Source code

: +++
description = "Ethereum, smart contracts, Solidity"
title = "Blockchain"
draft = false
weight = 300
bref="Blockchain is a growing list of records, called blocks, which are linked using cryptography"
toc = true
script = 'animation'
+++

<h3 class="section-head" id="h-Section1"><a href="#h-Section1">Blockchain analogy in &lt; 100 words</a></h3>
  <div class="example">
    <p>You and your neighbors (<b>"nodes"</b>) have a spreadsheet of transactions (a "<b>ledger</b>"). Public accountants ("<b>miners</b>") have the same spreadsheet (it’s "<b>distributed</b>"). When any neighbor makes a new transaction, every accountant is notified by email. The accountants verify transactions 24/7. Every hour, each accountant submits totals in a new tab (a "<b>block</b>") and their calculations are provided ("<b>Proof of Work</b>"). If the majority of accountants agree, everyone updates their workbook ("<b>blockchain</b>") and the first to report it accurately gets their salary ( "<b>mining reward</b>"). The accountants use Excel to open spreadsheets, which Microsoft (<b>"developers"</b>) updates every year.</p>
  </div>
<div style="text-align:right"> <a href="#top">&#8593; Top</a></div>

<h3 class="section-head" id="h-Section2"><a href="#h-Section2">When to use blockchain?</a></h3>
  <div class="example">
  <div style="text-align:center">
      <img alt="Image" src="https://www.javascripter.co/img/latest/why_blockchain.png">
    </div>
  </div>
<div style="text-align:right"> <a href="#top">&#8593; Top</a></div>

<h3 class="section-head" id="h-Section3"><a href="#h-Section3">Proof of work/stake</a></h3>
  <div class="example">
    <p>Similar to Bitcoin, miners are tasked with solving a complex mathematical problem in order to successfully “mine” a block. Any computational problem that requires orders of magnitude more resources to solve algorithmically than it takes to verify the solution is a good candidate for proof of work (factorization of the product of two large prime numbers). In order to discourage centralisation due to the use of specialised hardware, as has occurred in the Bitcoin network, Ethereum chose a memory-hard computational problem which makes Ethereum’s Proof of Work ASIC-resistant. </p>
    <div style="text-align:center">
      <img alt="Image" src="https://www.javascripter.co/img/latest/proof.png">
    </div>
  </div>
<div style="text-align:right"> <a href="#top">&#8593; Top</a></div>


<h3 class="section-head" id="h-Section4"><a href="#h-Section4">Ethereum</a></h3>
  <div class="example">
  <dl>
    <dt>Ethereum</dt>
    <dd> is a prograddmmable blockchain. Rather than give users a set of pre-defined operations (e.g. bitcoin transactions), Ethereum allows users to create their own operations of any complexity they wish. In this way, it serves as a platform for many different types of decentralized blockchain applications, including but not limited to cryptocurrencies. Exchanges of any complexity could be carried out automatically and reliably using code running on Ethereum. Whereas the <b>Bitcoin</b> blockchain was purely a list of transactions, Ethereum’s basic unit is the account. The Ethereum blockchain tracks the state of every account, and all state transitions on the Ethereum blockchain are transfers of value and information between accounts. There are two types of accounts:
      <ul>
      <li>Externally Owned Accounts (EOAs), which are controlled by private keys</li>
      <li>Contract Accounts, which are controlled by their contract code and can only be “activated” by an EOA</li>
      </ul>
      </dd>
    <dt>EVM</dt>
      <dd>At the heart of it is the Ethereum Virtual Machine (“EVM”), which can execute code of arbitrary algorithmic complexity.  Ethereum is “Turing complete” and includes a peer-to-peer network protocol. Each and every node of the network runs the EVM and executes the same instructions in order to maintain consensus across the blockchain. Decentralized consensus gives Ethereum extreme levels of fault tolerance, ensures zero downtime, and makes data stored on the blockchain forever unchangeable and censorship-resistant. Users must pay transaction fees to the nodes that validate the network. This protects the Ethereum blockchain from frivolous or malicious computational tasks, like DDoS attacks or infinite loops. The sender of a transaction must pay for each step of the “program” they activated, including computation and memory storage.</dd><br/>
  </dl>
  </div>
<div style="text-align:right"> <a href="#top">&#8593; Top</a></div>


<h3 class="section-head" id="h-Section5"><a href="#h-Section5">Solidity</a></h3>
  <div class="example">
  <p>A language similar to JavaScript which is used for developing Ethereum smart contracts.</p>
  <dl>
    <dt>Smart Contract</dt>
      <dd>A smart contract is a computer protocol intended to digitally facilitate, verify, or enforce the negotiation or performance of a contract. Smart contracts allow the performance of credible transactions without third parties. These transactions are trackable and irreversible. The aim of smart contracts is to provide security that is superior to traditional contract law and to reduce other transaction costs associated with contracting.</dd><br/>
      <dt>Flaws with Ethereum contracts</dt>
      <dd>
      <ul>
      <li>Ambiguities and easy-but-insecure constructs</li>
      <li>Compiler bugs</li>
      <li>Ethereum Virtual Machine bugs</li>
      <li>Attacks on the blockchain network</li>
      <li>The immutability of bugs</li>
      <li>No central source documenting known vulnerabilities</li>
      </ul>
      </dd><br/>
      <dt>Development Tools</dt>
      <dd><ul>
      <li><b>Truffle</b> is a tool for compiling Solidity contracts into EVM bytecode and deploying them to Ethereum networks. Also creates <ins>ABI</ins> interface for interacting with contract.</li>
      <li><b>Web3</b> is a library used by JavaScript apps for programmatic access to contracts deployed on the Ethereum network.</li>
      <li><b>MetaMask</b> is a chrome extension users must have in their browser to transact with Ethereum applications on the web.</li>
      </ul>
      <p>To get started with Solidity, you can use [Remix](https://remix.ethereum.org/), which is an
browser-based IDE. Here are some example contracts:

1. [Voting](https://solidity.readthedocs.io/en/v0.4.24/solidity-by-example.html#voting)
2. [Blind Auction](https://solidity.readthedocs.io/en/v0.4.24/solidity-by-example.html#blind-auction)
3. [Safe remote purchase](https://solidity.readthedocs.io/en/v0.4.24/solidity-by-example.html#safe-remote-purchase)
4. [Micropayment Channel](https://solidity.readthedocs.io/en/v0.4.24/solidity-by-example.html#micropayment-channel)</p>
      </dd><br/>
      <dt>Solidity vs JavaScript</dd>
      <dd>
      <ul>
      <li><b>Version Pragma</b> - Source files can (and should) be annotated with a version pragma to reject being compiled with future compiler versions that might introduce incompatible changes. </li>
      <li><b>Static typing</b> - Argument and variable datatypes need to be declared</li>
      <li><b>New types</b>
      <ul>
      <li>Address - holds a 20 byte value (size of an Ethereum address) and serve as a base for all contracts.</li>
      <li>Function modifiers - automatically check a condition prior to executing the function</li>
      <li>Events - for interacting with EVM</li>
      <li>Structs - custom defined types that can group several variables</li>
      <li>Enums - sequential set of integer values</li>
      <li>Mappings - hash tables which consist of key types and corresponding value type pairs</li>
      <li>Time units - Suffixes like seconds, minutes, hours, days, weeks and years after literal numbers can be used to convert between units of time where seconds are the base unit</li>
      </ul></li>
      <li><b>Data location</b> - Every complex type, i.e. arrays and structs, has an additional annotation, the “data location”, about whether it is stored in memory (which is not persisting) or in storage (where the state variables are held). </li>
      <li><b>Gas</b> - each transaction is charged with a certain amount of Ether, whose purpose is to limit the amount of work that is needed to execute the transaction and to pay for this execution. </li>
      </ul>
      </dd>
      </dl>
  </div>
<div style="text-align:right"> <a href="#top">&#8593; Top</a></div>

● ● ● ● ● ● ●

Task directions
Locate the string "browser" in the listing above and copy every line where it occurs.

Result for this exercise
      <li><b>MetaMask</b> is a chrome extension users must have in their browser to transact with Ethereum applications on the web.</li>
browser-based IDE. Here are some example contracts:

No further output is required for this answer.